12/10/09, Ho Chi Minh City, Vietnam
Amongst the gnarled roots of a scarred almond tree, thrusting through a crack in the broken pavement around its base, a red flower stood beaming despite the heat.
The flower's struggle to prevail was done. The tree's youth had had its run.
Nearby, a scrawny, to-be man, eighteen perhaps, in baggy New York rappers' costume, parked a cheap Chinese scooter against a rickety table, then bowed. An ageing tourist sat there, unshaven, eating.
The old man's gaze rose, face glazed, jaw set, looked at the youth then at the flower as it caught his eyes.
He shook his head and quietly mumbled to himself.
Inside the open fronted restaurant, a small woman in her late sixties, of similar age to the gray observer, paced past him, a smiling baby on her hip, her gait proud, faint scowl barely showing on her face.

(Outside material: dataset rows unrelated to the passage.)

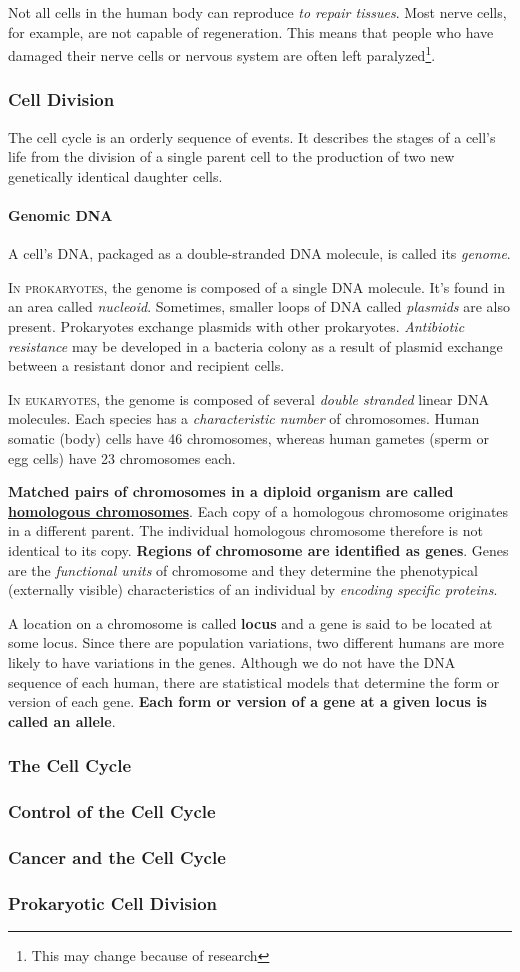 \documentclass[12pt]{article}
\begin{document}
Not all cells in the human body can reproduce \emph{to repair tissues}. Most nerve cells, for example, are not capable of regeneration. This means that people who have damaged their nerve cells or nervous system are often left paralyzed\footnote{This may change because of research}.
\subsubsection{Cell Division}
The cell cycle is an orderly sequence of events. It describes the stages of a cell's life from the division of a single parent cell to the production of two new genetically identical daughter cells.
\paragraph{Genomic DNA}
A cell's DNA, packaged as a double-stranded DNA molecule, is called its \emph{genome}. 

\lettrine[lines=2]{I}{n prokaryotes}, the genome is composed of a single DNA molecule. It's found in an area called \emph{nucleoid}. Sometimes, smaller loops of DNA called \emph{plasmids} are also present. Prokaryotes exchange plasmids with other prokaryotes. \emph{Antibiotic resistance} may be developed in a bacteria colony as a result of plasmid exchange between a resistant donor and recipient cells.

\lettrine[lines=2]{I}{n eukaryotes}, the genome is composed of several \emph{double stranded} linear DNA molecules. Each species has a \emph{characteristic number} of chromosomes. Human somatic (body) cells have 46 chromosomes, whereas human gametes (sperm or egg cells) have 23 chromosomes each.

\textbf{Matched pairs of chromosomes in a diploid organism are called \underline{homologous chromosomes}}. Each copy of a homologous chromosome originates in a different parent. The individual homologous chromosome therefore is not identical to its copy. \textbf{Regions of chromosome are identified as genes}. Genes are the \emph{functional units} of chromosome and they determine the phenotypical (externally visible) characteristics of an individual by \emph{encoding specific proteins}. 

A location on a chromosome is called \textbf{locus} and a gene is said to be located at some locus. Since there are population variations, two different humans are more likely to have variations in the genes. Although we do not have the DNA sequence of each human, there are statistical models that determine the form or version of each gene. \textbf{Each form or version of a gene at a given locus is called an allele}.
\subsubsection{The Cell Cycle}
\subsubsection{Control of the Cell Cycle}
\subsubsection{Cancer and the Cell Cycle}
\subsubsection{Prokaryotic Cell Division}
\end{document}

His eyes followed her. The lines and ravages of a rice farmer's wife were contrast to the baby's new skin.
The grandmother reached the damaged tree then turned and returned. As she approached his table, her face relaxed. A broad smile of broken teeth said, "Hellow".
Her voice was gentle, with the lilting sound that Vietnamese have absorbed since the French seeded their language.
"Hi", was the barely audible reply, as knot blocked his throat. He forced a smile through his shining sweat.
"You American?" she asked hip leaning on his table.
"Yes". He replied quietly. The foreigner seemed embarrassed.
"Welcome" she nodded, and having said that walked off with the boy, humming to him gently.
In the leafy boulevard, beyond the new flower, the old tree and the scooter, a sea of humanity, on bicycles, cars, buses, trucks and three million scooters wove itself on Ho Chi Minh City's Lo Lai Street. Everywhere the visitor looked, amongst and beyond the traffic, hoardings buskered foreign wares, cranes waited in the sky and hope shone on the faces of passersby. What his mind saw was hard to read.
The old man rose, paid the bill and left the restaurant. Puzzlement and uncertainty grew on his face as he walked. Furrows appeared on his forehead.
He carried himself and looked like former soldiers who return to Vietnam each year- paunchy, baggy shorts, slightly stooped, Hawaiian shirt to hide the gut with nerdy sandals replacing combat boots.
He did not want to show his feelings. This was the land where once he'd exercised the power of life and death. The smiles he'd forced upon his face were similar to those he'd seen when his gun was a badge.
A woman in a brightly patterned blue pajama common in the paddies, squatted on the sidewalk, conical hat shading her from the heat, worldly possessions around her.
He leant against a half demolished wall and watched. Amongst his sweat, his tears were camouflaged.
The pavements where he'd had his run, was where the flowers stood.